Depois de conquistar o seu quarto título mundial na especialidade, igualando o recorde do suíço Fabian Cancellara, e o segundo ouro em quatro dias – sagrou-se campeão do Mundo no contrarrelógio por equipas, com a Etixx-QuickStep -, Martin disse aos jornalistas que teria de esperar pelo regresso à Alemanha para poder festejar o seu feito, devido à ausência de adeptos para congratulá-lo em Doha.

“Seria simpático ter mais fãs aqui para celebrar a minha vitória. Os verdadeiros festejos vão acontecer quando chegar a casa”, notou, referindo-se a uma realidade que tem sido muito comentada desde o arranque dos Mundiais de ciclismo de estrada, no domingo.

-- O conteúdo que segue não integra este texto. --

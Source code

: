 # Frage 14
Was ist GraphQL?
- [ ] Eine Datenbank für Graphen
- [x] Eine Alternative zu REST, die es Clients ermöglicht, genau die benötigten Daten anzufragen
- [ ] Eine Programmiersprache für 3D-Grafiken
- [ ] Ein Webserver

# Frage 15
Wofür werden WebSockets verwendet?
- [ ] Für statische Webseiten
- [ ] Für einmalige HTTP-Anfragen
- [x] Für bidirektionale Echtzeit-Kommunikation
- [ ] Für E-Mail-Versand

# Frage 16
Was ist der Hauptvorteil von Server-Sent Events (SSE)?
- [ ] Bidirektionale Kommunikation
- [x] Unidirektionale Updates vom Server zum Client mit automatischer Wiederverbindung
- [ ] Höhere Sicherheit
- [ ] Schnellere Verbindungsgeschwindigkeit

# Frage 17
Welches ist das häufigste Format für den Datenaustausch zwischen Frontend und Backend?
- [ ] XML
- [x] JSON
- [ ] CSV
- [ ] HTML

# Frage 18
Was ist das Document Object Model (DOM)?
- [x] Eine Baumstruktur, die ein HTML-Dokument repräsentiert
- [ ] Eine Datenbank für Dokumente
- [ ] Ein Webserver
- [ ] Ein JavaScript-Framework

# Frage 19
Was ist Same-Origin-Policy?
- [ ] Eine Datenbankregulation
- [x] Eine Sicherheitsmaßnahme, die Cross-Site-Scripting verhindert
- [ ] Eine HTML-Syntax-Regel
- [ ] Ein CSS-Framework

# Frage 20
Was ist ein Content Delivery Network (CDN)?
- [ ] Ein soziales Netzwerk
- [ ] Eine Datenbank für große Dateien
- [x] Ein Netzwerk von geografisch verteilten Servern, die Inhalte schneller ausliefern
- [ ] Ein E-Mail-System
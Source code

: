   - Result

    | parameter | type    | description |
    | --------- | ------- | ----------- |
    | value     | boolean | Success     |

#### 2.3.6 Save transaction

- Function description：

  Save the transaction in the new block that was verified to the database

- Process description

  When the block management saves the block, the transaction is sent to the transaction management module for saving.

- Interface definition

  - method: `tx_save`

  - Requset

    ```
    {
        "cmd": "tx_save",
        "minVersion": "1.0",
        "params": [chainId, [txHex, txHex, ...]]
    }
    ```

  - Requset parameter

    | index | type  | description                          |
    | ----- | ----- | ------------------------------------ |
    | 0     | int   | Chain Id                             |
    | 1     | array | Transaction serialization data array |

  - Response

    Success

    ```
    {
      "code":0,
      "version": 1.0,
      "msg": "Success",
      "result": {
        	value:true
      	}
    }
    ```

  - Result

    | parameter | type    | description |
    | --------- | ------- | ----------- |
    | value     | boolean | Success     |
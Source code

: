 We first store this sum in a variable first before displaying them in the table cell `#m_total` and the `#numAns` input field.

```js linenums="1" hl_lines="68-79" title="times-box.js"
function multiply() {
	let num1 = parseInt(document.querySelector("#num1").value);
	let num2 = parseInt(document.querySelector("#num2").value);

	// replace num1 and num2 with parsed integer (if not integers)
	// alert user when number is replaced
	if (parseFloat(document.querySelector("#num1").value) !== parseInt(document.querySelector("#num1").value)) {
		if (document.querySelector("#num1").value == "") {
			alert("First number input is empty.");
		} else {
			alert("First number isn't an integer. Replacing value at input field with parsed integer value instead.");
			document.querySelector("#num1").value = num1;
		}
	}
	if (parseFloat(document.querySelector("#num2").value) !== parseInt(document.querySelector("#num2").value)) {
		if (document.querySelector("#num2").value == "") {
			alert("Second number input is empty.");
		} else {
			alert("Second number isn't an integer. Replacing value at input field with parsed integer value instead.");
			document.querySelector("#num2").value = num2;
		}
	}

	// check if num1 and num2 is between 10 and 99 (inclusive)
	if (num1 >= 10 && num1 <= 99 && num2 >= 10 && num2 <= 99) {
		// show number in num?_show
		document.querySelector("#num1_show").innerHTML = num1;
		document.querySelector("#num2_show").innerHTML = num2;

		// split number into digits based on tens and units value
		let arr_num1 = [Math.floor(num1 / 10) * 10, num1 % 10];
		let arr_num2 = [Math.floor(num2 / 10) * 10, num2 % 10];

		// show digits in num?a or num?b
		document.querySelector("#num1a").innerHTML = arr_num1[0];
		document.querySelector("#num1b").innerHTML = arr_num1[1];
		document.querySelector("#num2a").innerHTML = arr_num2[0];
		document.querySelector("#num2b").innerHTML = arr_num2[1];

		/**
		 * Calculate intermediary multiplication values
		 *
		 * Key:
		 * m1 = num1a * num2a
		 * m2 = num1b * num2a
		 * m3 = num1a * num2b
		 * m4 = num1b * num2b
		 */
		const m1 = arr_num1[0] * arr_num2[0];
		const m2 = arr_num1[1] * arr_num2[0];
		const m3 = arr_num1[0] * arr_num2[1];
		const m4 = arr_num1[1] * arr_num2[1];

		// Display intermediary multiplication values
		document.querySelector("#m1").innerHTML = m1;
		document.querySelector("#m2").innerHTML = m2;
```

Também o espanhol Jonathan Castroviejo, que conquistou o bronze, considerou que a falta de público tornou o ‘crono’ mais complicado para os ciclistas.

“É muito difícil. Normalmente, temos muitos espetadores, mas aqui não”, frisou.

A falta de público veio reforçar as críticas à atribuição da organização dos Mundiais a Doha. O principal problema apontado aos primeiros Campeonatos do Mundo realizados no Médio Oriente é o calor que se tem registado durante as provas, com as temperaturas a rondarem os 40 graus.